Amid High Inflation, Multifamily Real Estate Investment Demand Remains Strong

By The ArborCrowd Team
May 18, 2022

The U.S. inflation rate increased to a near four-decade high of 8.3% in April, considerably higher than the Federal Reserve’s typical 2% target, according to the latest data released by the U.S. Bureau of Labor Statistics.

Inflation, which is defined as the rise of prices for goods and services, started increasing rapidly since last year and has remained high in early 2022 due to multiple reasons, including:

  • Supply chain disruptions caused by the COVID-19 pandemic, limiting the availability of products and services
  • Pent up demand from consumers as a result of the pandemic
  • Government stimulus relief packages during the pandemic, which increased household savings

Additionally, Russia’s invasion of Ukraine and new lockdowns amid the re-emergence of COVID-19 outbreaks in China are further disrupting global supply chains and amplifying inflation. While the high inflationary environment is impacting the commercial real estate industry, demand remains strong for properties, especially multifamily investments.

How Inflation is Affecting Multifamily Real Estate Investments?

As with all businesses, rising inflation is increasing expenses for multifamily real estate owners, including materials and labor costs.

To combat high inflation, the Fed began raising its federal fund rates in March for the first time since 2018 to a target range between 0.25% and 0.50%. The Fed then raised rates a half percentage point on May 5 to a target range between 0.75% and 1.00%.

This has resulted in rising mortgage rates, which is increasing financing costs for real estate investors. Nevertheless, demand for real estate as an investment is still high. This is because real estate is often seen as a hedge against inflation since property owners can increase rents in an attempt to keep up with, or even outpace, inflation. Compared to holding cash assets or fixed income products that may not appreciate at all or as quickly as the inflation rate, it’s evident why real estate is popular among investors in inflationary periods.

Multifamily, in particular, can be an effective inflation hedge because people always need a place to live and rental units typically have shorter lease terms than other commercial property types — meaning owners can adjust rent rates and respond to inflationary pressures faster.

Effective asking rents for new leases increased 15.2% year-over-year in March 2022 for multifamily units due to the high demand, which is a byproduct of a housing shortage and record for-sale homes prices.

Many multifamily properties also have long-term, fixed-rate loans, limiting the impact of rising mortgage rates resulting from rising inflation.

With higher interest rates also increasing borrowing costs for home buyers, rental units are expected to become even more attractive for average consumers, further driving up rental demand. The 30-year fixed rate mortgage averaged 5.30% in the week ending May 12 (the highest in 13 years), up from 3.1% at the end of 2021.

Multifamily Real Estate Demand Could Keep Cap Rates Low Despite High Inflation

A modestly rising inflation rate, such as the Fed’s typical 2% target, could be a positive sign for an economy as it indicates steady growth. However, when inflation goes unchecked, as it appears to currently be, it could lead to undesired outcomes for an economy.

For commercial real estate, high inflation, or more particularly, the Fed’s response to high inflation, can have other impacts besides higher borrowing costs. It could potentially affect property values and capitalization rates (often referred to as “cap rates”).

If the Fed continues to raise rates to counter inflation, Treasury bond yields will continue to increase. As bond yields increase, they may seem more appealing than real estate to investors because of the perceived lower risk.

This typically results in downward pressure on real estate values and higher cap rates as investors demand more return for the added risk relative to the safer fixed-income investments. Investors could look to adjust their entry basis in real estate (i.e., their purchase price) to account for the higher cost of debt service in an effort to maintain strong returns.

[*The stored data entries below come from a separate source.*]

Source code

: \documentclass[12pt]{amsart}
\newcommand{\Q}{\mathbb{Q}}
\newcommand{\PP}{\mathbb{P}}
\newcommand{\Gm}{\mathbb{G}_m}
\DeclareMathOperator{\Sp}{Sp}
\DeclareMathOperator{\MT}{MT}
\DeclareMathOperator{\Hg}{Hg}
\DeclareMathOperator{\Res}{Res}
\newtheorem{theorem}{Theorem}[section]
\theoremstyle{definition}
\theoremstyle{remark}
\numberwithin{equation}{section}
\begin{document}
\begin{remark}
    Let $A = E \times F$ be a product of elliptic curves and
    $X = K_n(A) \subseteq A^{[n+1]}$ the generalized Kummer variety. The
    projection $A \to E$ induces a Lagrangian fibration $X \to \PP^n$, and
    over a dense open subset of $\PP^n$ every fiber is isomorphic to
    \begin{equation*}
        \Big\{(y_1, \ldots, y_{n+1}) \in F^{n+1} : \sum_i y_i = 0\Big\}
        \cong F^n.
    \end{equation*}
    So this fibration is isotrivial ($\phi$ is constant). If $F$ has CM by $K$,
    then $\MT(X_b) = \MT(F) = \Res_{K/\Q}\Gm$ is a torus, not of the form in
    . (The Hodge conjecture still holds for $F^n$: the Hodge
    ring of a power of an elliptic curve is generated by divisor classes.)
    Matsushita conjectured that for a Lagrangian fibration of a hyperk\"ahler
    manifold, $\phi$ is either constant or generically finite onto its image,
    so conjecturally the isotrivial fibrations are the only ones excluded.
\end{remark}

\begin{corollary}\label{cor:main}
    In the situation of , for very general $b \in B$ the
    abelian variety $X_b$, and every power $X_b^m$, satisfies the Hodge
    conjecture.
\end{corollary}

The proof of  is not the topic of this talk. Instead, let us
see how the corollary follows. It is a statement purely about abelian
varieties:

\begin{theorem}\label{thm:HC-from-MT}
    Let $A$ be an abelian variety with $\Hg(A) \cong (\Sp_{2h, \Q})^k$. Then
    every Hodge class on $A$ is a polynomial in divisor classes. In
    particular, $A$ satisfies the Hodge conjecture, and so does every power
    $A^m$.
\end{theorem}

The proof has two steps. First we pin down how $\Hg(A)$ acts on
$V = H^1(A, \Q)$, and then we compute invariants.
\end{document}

However, the relationship between bond yields and cap rates isn’t a direct correlation in the multifamily industry because of strong demand and a low supply of housing.

As a result of high tenant demand for multifamily assets, including single-family rental and build-to-rent units, investors may accept lower yields and allocate more capital into multifamily investments away from more volatile investments, which could act as a counter to widening cap rates. Additionally, microeconomic factors may allow specific multifamily markets with superior fundamentals to outperform others.

Multifamily real estate can be a hedge against inflation. With that said, in order to successfully navigate a challenging investment environment during a period of heightened inflation, it’s more important than ever to partner with a seasoned real estate-first platform that has experience identifying strong properties and markets poised to excel.